Holt also said that “there was a big cake for Lois, and she blew out all the candles. Former runner — she still had pretty good lung power.”
The festival never sets a theme for any year, and this year was no exception. But, Holt said, “when I was in The Dawgfather, and then I went to screen Last Lap, there were similarities in themes as to how Don James was so successful, and how Doris Brown Heritage … were so successful, and my friend and I kind of looked at each other, and we’re like, ‘Wow, this could be from The Dawgfather.’”

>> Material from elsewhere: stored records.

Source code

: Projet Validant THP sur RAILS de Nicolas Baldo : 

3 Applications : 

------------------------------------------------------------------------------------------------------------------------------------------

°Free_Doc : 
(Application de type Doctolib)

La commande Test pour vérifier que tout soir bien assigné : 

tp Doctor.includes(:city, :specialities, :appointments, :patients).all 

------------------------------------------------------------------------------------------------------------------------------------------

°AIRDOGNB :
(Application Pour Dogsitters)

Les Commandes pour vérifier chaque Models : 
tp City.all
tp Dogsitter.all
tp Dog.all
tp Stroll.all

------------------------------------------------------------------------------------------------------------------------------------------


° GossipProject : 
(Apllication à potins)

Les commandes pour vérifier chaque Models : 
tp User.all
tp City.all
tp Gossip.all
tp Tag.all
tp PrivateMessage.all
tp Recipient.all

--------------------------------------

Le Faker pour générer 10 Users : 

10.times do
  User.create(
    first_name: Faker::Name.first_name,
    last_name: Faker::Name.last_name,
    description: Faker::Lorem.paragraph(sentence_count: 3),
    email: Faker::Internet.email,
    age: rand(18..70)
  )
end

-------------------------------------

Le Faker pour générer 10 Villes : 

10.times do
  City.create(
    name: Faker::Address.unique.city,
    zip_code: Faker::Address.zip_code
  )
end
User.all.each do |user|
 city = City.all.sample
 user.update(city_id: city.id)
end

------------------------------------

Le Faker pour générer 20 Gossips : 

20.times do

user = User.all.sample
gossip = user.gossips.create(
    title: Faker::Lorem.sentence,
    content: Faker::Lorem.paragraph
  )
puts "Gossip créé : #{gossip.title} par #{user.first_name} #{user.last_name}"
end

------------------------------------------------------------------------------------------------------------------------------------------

“I think it just organically came together that way,” Holt continued. “I just thought it was interesting that … in some films … I saw a consistent theme about life lessons that help you be the best that you can be in life.”
Award winners
In addition to The Dawgfather and Last Lap, this year’s winner lineup included Death Pays Flora A Visit, which won Best Narrative Short Film; The Presidents’ Tailor — From Auschwitz to the White House, which won Best Documentary Short Film; Taylor Dalton Curtis whose performance in And Through the Portal We Go, netted him the festival’s Best Actor award; First We Bombed New Mexico, which won Best Documentary Feature Film; 7000 Miles, which won Best Narrative Feature Film; and One is Too Many, which won The Gig Award, a special festival award “given to filmmakers who have challenged our thinking and broadened our social awareness.”
Filmmakers interested in submitting their films for consideration in next year’s Gig Harbor Film Festival are invited to keep an eye on the festival’s call for submissions on FilmFreeway.